A popular torrent search engine, Mininova (http://www.mininova.org) provides a clear example of how to optimize “just” full-text searching. Sphinx replaced several MySQL replicas using MySQL built-in full-text indexes, which were unable to handle the load. After the replacement, the search servers were underloaded; the current load average is now in the 0.3–0.4 range.
Here are the database size and load numbers:
The site has a small database, with about 300,000–500,000 records and about 300–500 MB of index.
The site load is quite high: about 8–10 million searches per day at the time of this writing.
The data mostly consists of user-supplied filenames, frequently without proper punctuation. For this reason, prefix indexing is used instead of whole-word indexing. The resulting index is several times larger than it would otherwise be, but it is still small enough that it can be built quickly and its data can be cached effectively.
Search results for the 1,000 most frequent queries are cached on the application side. About 20–30% of all queries are served from the cache. Because of the “long tail” query distribution, a larger cache would not help much more.

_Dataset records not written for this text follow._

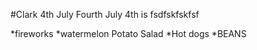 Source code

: #Clark 4th July Fourth
July 4th is fsdfskfskfsf 


*fireworks
*watermelon
Potato Salad
*Hot dogs
*BEANS
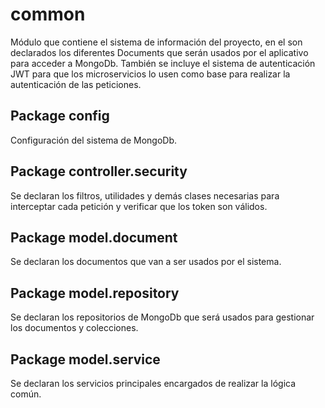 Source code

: # common
Módulo que contiene el sistema de información del proyecto, en el son declarados los diferentes Documents que serán usados
por el aplicativo para acceder a MongoDb. También se incluye el sistema de autenticación JWT para que los microservicios
lo usen como base para realizar la autenticación de las peticiones.

## Package config
Configuración del sistema de MongoDb.

## Package controller.security
Se declaran los filtros, utilidades y demás clases necesarias para interceptar cada petición y verificar que los token son válidos.

## Package model.document
Se declaran los documentos que van a ser usados por el sistema.

## Package model.repository
Se declaran los repositorios de MongoDb que será usados para gestionar los documentos y colecciones.

## Package model.service
Se declaran los servicios principales encargados de realizar la lógica común.


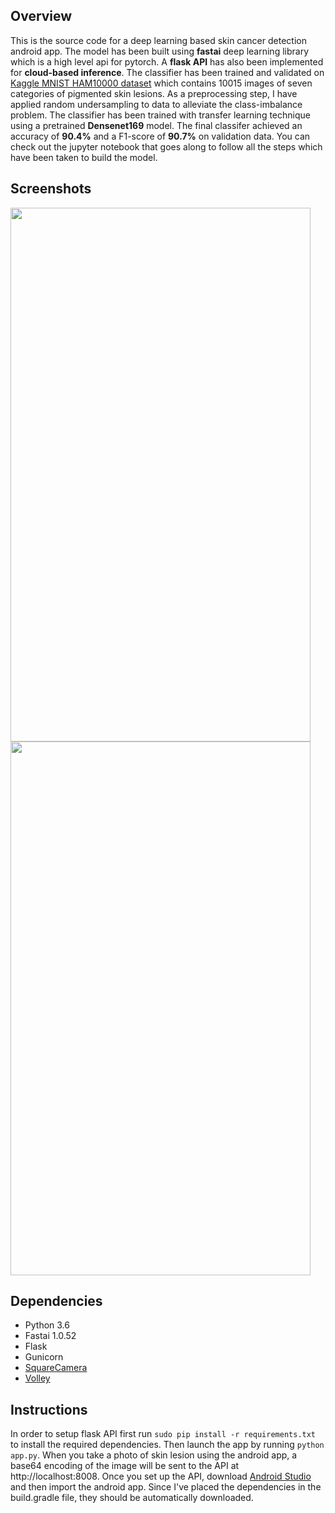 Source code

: ## Overview

This is the source code for a deep learning based skin cancer detection android app. The model has been built using **fastai** deep learning library which is a high level api for pytorch. A **flask API** has also been implemented for **cloud-based inference**. The classifier has been trained and validated on [Kaggle MNIST HAM10000 dataset](https://www.kaggle.com/kmader/skin-cancer-mnist-ham10000) which contains 10015 images of seven categories of pigmented skin lesions.  As a preprocessing step, I have applied random undersampling to data to alleviate the class-imbalance problem. The classifier has been trained with transfer learning technique using a pretrained **Densenet169** model. The final classifer achieved an accuracy of **90.4%** and a F1-score of **90.7%** on validation data. You can check out the jupyter notebook that goes along to follow all the steps which have been taken to build the model.

## Screenshots
<img src="https://user-images.githubusercontent.com/34622266/57833782-1a521280-77d0-11e9-917f-56db245998a4.jpg" width="480" height="854"> <img src="https://user-images.githubusercontent.com/34622266/57833790-1d4d0300-77d0-11e9-95e7-5524e760c9dd.jpg" width="480" height="854">


## Dependencies

- Python 3.6 <br/>
- Fastai 1.0.52 <br/>
- Flask <br/>
- Gunicorn <br/>
- [SquareCamera](https://github.com/boxme/SquareCamera) <br/>
- [Volley](https://github.com/google/volley)

## Instructions
In order to setup flask API first run `sudo pip install -r requirements.txt`  to install the required dependencies. Then launch the app by running `python app.py`. When you take a photo of skin lesion using the android app, a base64 encoding of the image will be sent to the API at http://localhost:8008. Once you set up the API, download [Android Studio](https://developer.android.com/studio) and then import the android app. Since I've placed the dependencies in the build.gradle file, they should be automatically downloaded. 
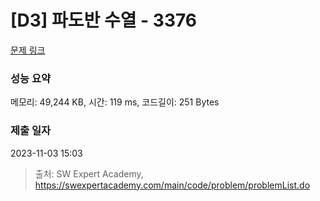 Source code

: # [D3] 파도반 수열 - 3376 

[문제 링크](https://swexpertacademy.com/main/code/problem/problemDetail.do?contestProbId=AWD3Y27q3QIDFAUZ) 

### 성능 요약

메모리: 49,244 KB, 시간: 119 ms, 코드길이: 251 Bytes

### 제출 일자

2023-11-03 15:03



> 출처: SW Expert Academy, https://swexpertacademy.com/main/code/problem/problemList.do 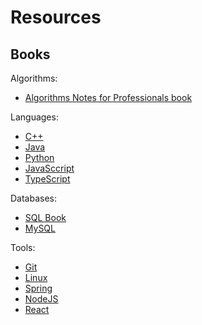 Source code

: # Resources

## Books

Algorithms: 
- [Algorithms Notes for Professionals book](https://books.goalkicker.com/AlgorithmsBook/)

Languages: 
- [C++](https://books.goalkicker.com/CPlusPlusBook/)
- [Java](https://books.goalkicker.com/JavaBook/)
- [Python](https://books.goalkicker.com/PythonBook/)
- [JavaSccript](https://books.goalkicker.com/JavaScriptBook/)
- [TypeScript](https://books.goalkicker.com/TypeScriptBook2/)

Databases: 
- [SQL Book](https://books.goalkicker.com/SQLBook/)
- [MySQL](https://books.goalkicker.com/MySQLBook/)

Tools:
- [Git](https://books.goalkicker.com/GitBook/)
- [Linux](https://books.goalkicker.com/LinuxBook/)
- [Spring](https://books.goalkicker.com/SpringFrameworkBook/)
- [NodeJS](https://books.goalkicker.com/NodeJSBook/)
- [React](https://books.goalkicker.com/ReactJSBook/)
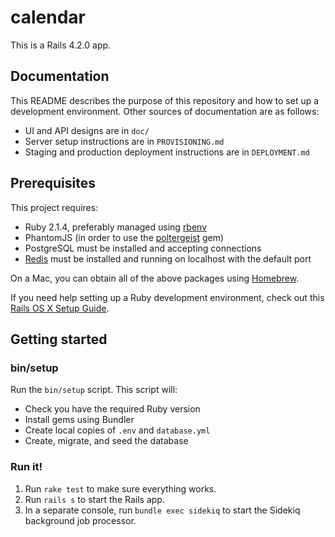 # calendar

This is a Rails 4.2.0 app.

## Documentation

This README describes the purpose of this repository and how to set up a development environment. Other sources of documentation are as follows:

* UI and API designs are in `doc/`
* Server setup instructions are in `PROVISIONING.md`
* Staging and production deployment instructions are in `DEPLOYMENT.md`

## Prerequisites

This project requires:

* Ruby 2.1.4, preferably managed using [rbenv][]
* PhantomJS (in order to use the [poltergeist][] gem)
* PostgreSQL must be installed and accepting connections
* [Redis][] must be installed and running on localhost with the default port

On a Mac, you can obtain all of the above packages using [Homebrew][].

If you need help setting up a Ruby development environment, check out this [Rails OS X Setup Guide](https://mattbrictson.com/rails-osx-setup-guide).

## Getting started

### bin/setup

Run the `bin/setup` script. This script will:

* Check you have the required Ruby version
* Install gems using Bundler
* Create local copies of `.env` and `database.yml`
* Create, migrate, and seed the database

### Run it!

1. Run `rake test` to make sure everything works.
2. Run `rails s` to start the Rails app.
3. In a separate console, run `bundle exec sidekiq` to start the Sidekiq background job processor.

[rbenv]:https://github.com/sstephenson/rbenv
[poltergeist]:https://github.com/teampoltergeist/poltergeist
[redis]:http://redis.io
[Homebrew]:http://brew.sh
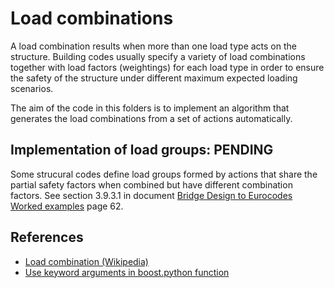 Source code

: # Load combinations
A load combination results when more than one load type acts on the structure. Building codes usually specify a variety of load combinations together with load factors (weightings) for each load type in order to ensure the safety of the structure under different maximum expected loading scenarios.

The aim of the code in this folders is to implement an algorithm that generates the load combinations from a set of actions automatically.

## Implementation of load groups: PENDING
Some strucural codes define load groups formed by actions that share the partial safety factors when combined but have different combination factors. See section 3.9.3.1 in document [Bridge Design to Eurocodes Worked examples](https://eurocodes.jrc.ec.europa.eu/sites/default/files/2022-06/Bridge_Design-Eurocodes-Worked_examples.pdf) page 62.

## References
- [Load combination (Wikipedia)](https://en.wikipedia.org/wiki/Structural_load#Load_combinations)
- [Use keyword arguments in boost.python function](https://www.boost.org/doc/libs/1_34_0/libs/python/doc/v2/args.html)
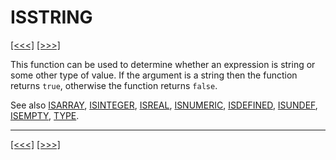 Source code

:# ISSTRING

[\[\<\<\<\]](ug_25.105.md) [\[\>\>\>\]](ug_25.107.md)

This function can be used to determine whether an expression is string
or some other type of value. If the argument is a string then the
function returns `true`, otherwise the function returns `false`.

See also [ISARRAY](ug_25.98.md), [ISINTEGER](ug_25.102.md),
[ISREAL](ug_25.104.md), [ISNUMERIC](ug_25.103.md),
[ISDEFINED](ug_25.99.md), [ISUNDEF](ug_25.107.md),
[ISEMPTY](ug_25.101.md), [TYPE](ug_25.202.md).

-----

[\[\<\<\<\]](ug_25.105.md) [\[\>\>\>\]](ug_25.107.md)

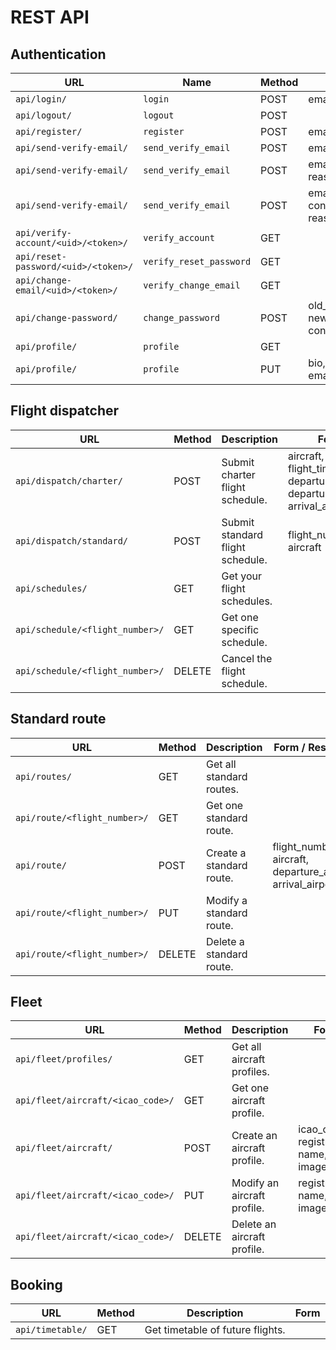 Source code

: # REST API
## Authentication
| URL                                 | Name                    | Method | Form                                                           |
|-------------------------------------|-------------------------|--------|----------------------------------------------------------------|
| `api/login/`                        | `login`                 | POST   | email, password                                                |
| `api/logout/`                       | `logout`                | POST   |                                                                |
| `api/register/`                     | `register`              | POST   | email, password                                                |
| `api/send-verify-email/`            | `send_verify_email`     | POST   | email, reason=`register`                                       |
| `api/send-verify-email/`            | `send_verify_email`     | POST   | email, new_email, reason=`change_email`                        |
| `api/send-verify-email/`            | `send_verify_email`     | POST   | email, new_password, confirm_password, reason=`reset_password` |
| `api/verify-account/<uid>/<token>/` | `verify_account`        | GET    |                                                                |
| `api/reset-password/<uid>/<token>/` | `verify_reset_password` | GET    |                                                                |
| `api/change-email/<uid>/<token>/`   | `verify_change_email`   | GET    |                                                                |
| `api/change-password/`              | `change_password`       | POST   | old_password, new_password, confirm_password                   |
| `api/profile/`                      | `profile`               | GET    |                                                                |
| `api/profile/`                      | `profile`               | PUT    | bio, display_name, email, receive_emails                       |

## Flight dispatcher
| URL                             | Method | Description                      | Form                                                                      |
|---------------------------------|--------|----------------------------------|---------------------------------------------------------------------------|
| `api/dispatch/charter/`         | POST   | Submit charter flight schedule.  | aircraft, flight_time, departure_time, departure_airport, arrival_airport |
| `api/dispatch/standard/`        | POST   | Submit standard flight schedule. | flight_number, aircraft                                                   |
| `api/schedules/`                | GET    | Get your flight schedules.       |                                                                           |
| `api/schedule/<flight_number>/` | GET    | Get one specific schedule.       |                                                                           |
| `api/schedule/<flight_number>/` | DELETE | Cancel the flight schedule.      |                                                                           |

## Standard route
| URL                          | Method | Description              | Form / Response                                             |
|------------------------------|--------|--------------------------|-------------------------------------------------------------|
| `api/routes/`                | GET    | Get all standard routes. |                                                             |
| `api/route/<flight_number>/` | GET    | Get one standard route.  |                                                             |
| `api/route/`                 | POST   | Create a standard route. | flight_number, aircraft, departure_airport, arrival_airport |
| `api/route/<flight_number>/` | PUT    | Modify a standard route. |                                                             |
| `api/route/<flight_number>/` | DELETE | Delete a standard route. |                                                             |

## Fleet
| URL                               | Method | Description                 | Form                                 |
|-----------------------------------|--------|-----------------------------|--------------------------------------|
| `api/fleet/profiles/`             | GET    | Get all aircraft profiles.  |                                      |
| `api/fleet/aircraft/<icao_code>/` | GET    | Get one aircraft profile.   |                                      |
| `api/fleet/aircraft/`             | POST   | Create an aircraft profile. | icao_code, registration, name, image |
| `api/fleet/aircraft/<icao_code>/` | PUT    | Modify an aircraft profile. | registration, name, image            |
| `api/fleet/aircraft/<icao_code>/` | DELETE | Delete an aircraft profile. |                                      |

## Booking
| URL              | Method | Description                      | Form |
|------------------|--------|----------------------------------|------|
| `api/timetable/` | GET    | Get timetable of future flights. |      |
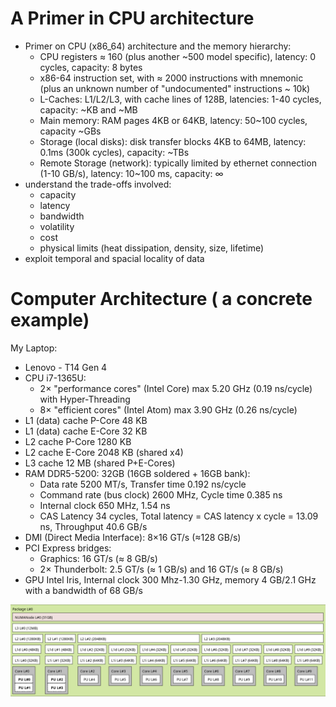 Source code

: # A Primer in CPU architecture
  - Primer on CPU (x86_64) architecture and the memory hierarchy:
    - CPU registers ≈ 160 (plus another ~500 model specific), latency: 0 cycles, capacity: 8 bytes
    - x86-64 instruction set, with ≈ 2000 instructions with mnemonic (plus an unknown number of "undocumented" instructions ~ 10k)
    - L-Caches: L1/L2/L3, with cache lines of 128B, latencies: 1-40 cycles, capacity:  ~KB and ~MB
    - Main memory: RAM pages 4KB or 64KB, latency: 50~100 cycles, capacity ~GBs
    - Storage (local disks): disk transfer blocks 4KB to 64MB, latency: 0.1ms (300k cycles), capacity: ~TBs
    - Remote Storage (network): typically limited by ethernet connection (1-10 GB/s), latency: 10~100 ms, capacity: ∞
  - understand the trade-offs involved:
      - capacity
      - latency
      - bandwidth
      - volatility
      - cost
      - physical limits (heat dissipation, density, size, lifetime)
  - exploit temporal and spacial locality of data

# Computer Architecture ( a concrete example)
My Laptop:

  - Lenovo - T14 Gen 4
  - CPU i7-1365U: 
    - 2× "performance cores" (Intel Core) max 5.20 GHz (0.19 ns/cycle) with Hyper-Threading
    - 8× "efficient cores" (Intel Atom) max 3.90 GHz (0.26 ns/cycle)
  - L1 (data) cache P-Core 48 KB
  - L1 (data) cache E-Core 32 KB
  - L2 cache P-Core 1280 KB
  - L2 cache E-Core 2048 KB (shared x4)
  - L3 cache 12 MB (shared P+E-Cores)
  - RAM DDR5-5200: 32GB (16GB soldered + 16GB bank):
    - Data rate 5200 MT/s, Transfer time 0.192 ns/cycle
    - Command rate (bus clock) 2600 MHz, Cycle time 0.385 ns
    - Internal clock 650 MHz, 1.54 ns
    - CAS Latency 34 cycles, Total latency = CAS latency x cycle = 13.09 ns, Throughput 40.6 GB/s
  - DMI (Direct Media Interface): 8×16 GT/s (≈128 GB/s)
  - PCI Express bridges:
    - Graphics: 16 GT/s (≈ 8 GB/s)
    - 2× Thunderbolt: 2.5 GT/s (≈ 1 GB/s) and 16 GT/s (≈ 8 GB/s)
  - GPU Intel Iris, Internal clock 300 Mhz-1.30 GHz, memory 4 GB/2.1 GHz with a bandwidth of 68 GB/s

![Graphical representation](topology.png)

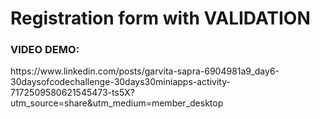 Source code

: <h1>Registration form with VALIDATION </h1>


<h3>VIDEO DEMO: </h3> https://www.linkedin.com/posts/garvita-sapra-6904981a9_day6-30daysofcodechallenge-30days30miniapps-activity-7172509580621545473-ts5X?utm_source=share&utm_medium=member_desktop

For high availability, the site uses two servers with complete full-text index replicas. The indexes are rebuilt from scratch every few minutes. Indexing takes less than one minute, so there’s no point in implementing more complex schemes.
The following are lessons learned from this example:
Caching search results in the application helps a lot.
There might be no need to have a huge cache, even for busy applications. A mere 1,000 to 10,000 entries can be enough.
For databases on the order of 1 GB in size, simple periodic reindexing instead of more complicated schemes is OK, even for busy sites.
Mininova is an extreme high-load project case—there’s not that much data, but there are a lot of queries against that data. BoardReader (http://www.boardreader.com) is just the opposite: a forum search engine that performs many fewer searches on a much larger dataset. Sphinx replaced a commercial full-text search engine that took up to 10 seconds per query to search through a 1 GB collection. Sphinx allowed BoardReader to scale greatly, both in terms of data size and query throughput.
Here’s some general information:
There are more than 1 billion documents and 1.5 TB of text in the database.
There are about 500,000 page views and between 700,000 and 1 million searches per day.
At the time of this writing, the search cluster consists of six servers, each with four logical CPUs (two dual-core Xeons), 16 GB of RAM, and 0.5 TB of disk space. The database itself is stored on a separate cluster. The search cluster is used only for indexing and searching.
Each of the six servers runs four searchd instances, so all four cores are used. One of the four instances aggregates the results from the other three. That makes a total of 24 searchd instances. The data is distributed evenly across all of them. Every searchd copy carries several indexes over approximately 1/24 of the total data (about 60 GB).
The search results from the six “first-tier” searchd nodes are in turn aggregated by another searchd instance running on the frontend web server. This instance carries several purely distributed indexes, which reference the six search cluster servers but have no local data at all.
Why have four searchd instances per node? Why not have only one searchd instance per server, configure it to carry four index chunks, and make it contact itself as though it’s a remote server to utilize multiple CPUs, as we suggested earlier? Having four instances instead of just one has its benefits. First, it reduces startup time. There are several gigabytes of attribute data that need to be preloaded in RAM; starting several daemons at a time lets us parallelize that. Second, it improves availability. In the event of searchd failures or updates, only 1/24 of the whole index is inaccessible, instead of 1/6.
Within each of the 24 instances on the search cluster, we used time-based partitioning to reduce the load even further. Many queries need to be run only on the most recent data, so the data is divided into three disjoint index sets: data from the last week, from the last three months, and from all time. These indexes are distributed over several different physical disks on a per-instance basis. This way, each instance has its own CPU and physical disk drive and won’t interfere with the others.
Local cron jobs update the indexes periodically. They pull the data from MySQL over the network but create the index files locally.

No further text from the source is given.